→ YOUR INSTRUCTIONS
From the data that follows, report the number of lines including "estimates", and only that number.

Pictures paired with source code
........
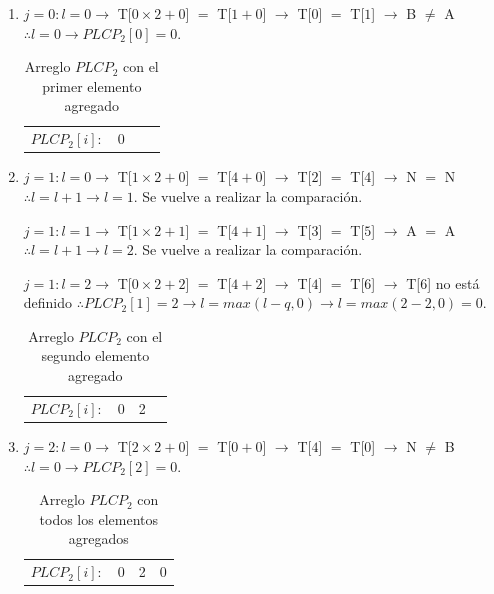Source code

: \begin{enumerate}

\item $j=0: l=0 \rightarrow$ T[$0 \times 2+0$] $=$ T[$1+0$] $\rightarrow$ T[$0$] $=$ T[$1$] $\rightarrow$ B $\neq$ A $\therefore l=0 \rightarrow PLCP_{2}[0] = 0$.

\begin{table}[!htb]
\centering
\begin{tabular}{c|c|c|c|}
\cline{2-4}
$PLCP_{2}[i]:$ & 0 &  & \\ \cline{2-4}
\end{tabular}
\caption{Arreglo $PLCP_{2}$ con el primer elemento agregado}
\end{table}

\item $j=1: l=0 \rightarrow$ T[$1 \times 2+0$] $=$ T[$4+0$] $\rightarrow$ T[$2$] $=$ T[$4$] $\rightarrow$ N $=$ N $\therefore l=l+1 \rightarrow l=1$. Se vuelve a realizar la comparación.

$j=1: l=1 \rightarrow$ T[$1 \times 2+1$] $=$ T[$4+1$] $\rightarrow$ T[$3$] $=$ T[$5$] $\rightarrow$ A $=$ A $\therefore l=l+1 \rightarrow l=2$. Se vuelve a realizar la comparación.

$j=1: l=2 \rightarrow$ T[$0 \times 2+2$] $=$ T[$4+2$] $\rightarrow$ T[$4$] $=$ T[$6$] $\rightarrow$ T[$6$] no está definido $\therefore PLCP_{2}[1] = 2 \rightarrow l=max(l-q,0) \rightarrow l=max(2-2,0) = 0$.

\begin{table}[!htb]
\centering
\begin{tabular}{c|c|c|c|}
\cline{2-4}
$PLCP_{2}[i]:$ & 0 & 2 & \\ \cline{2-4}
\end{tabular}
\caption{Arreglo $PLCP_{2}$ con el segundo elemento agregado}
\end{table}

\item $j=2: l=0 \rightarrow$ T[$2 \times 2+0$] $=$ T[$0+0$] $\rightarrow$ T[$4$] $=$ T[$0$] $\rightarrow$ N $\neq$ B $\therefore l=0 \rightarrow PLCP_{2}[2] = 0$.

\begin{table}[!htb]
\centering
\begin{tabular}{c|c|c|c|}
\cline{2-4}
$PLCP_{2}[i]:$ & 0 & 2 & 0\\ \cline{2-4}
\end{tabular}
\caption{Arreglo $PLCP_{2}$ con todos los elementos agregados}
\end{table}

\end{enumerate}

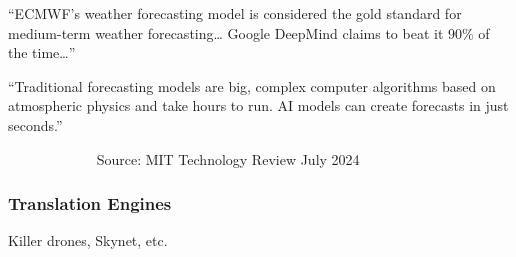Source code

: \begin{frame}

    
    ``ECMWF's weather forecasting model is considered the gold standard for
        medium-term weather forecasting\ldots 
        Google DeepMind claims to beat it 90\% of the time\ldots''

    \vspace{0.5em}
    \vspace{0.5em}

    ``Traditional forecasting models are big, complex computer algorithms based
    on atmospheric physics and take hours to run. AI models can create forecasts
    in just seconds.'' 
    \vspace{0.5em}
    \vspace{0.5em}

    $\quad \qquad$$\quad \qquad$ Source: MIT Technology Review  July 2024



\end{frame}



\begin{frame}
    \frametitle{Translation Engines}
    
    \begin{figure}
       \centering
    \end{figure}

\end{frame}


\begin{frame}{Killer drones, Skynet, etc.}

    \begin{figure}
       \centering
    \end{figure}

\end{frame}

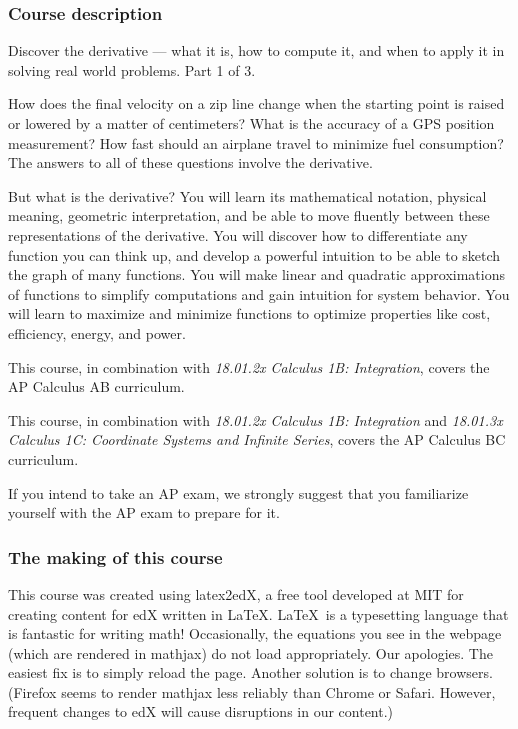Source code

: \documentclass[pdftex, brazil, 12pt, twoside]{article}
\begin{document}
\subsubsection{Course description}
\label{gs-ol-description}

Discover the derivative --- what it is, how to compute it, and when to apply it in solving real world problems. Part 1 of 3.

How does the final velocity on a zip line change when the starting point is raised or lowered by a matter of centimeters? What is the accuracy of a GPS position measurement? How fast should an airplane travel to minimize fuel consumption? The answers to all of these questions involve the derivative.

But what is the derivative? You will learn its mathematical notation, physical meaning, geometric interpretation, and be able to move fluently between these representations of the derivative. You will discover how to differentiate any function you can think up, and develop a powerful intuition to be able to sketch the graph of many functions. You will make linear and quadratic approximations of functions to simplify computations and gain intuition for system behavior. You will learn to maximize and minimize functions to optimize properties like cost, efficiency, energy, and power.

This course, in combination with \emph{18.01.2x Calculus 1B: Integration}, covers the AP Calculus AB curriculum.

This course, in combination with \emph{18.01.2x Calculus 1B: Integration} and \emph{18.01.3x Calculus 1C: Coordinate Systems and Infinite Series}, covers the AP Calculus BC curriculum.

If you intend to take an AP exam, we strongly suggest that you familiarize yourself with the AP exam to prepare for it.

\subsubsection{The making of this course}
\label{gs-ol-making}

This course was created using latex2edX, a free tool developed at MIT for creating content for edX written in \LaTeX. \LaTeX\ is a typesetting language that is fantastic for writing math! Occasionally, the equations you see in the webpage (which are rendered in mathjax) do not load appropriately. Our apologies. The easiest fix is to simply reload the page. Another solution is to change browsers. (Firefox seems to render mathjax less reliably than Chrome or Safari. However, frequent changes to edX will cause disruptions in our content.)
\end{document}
........
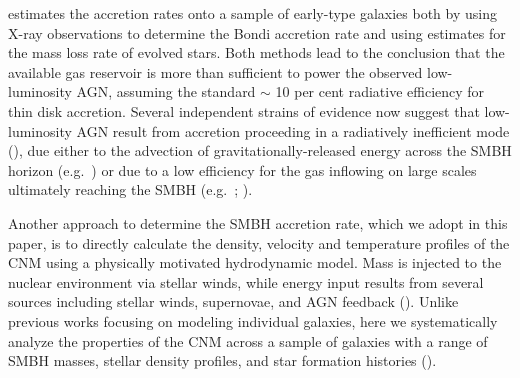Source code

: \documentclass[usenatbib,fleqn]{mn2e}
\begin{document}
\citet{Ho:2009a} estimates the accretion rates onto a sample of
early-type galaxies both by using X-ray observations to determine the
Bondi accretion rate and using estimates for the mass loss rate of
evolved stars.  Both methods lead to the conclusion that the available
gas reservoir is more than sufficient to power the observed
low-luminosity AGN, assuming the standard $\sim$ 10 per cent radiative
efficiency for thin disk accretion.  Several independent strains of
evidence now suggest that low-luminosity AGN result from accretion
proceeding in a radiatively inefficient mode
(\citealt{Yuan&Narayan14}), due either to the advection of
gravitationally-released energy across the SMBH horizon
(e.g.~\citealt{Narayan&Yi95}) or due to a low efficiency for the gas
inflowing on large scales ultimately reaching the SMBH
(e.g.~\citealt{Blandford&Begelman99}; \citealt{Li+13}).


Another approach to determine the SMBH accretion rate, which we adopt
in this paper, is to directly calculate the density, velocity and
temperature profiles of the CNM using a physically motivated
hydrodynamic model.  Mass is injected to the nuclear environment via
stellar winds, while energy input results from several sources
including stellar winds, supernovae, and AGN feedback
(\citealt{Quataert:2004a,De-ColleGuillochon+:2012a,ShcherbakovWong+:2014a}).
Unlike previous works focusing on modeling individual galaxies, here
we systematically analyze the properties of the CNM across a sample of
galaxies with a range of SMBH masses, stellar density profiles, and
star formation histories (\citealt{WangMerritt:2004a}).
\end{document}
........
→ EXERCISE ANSWER
2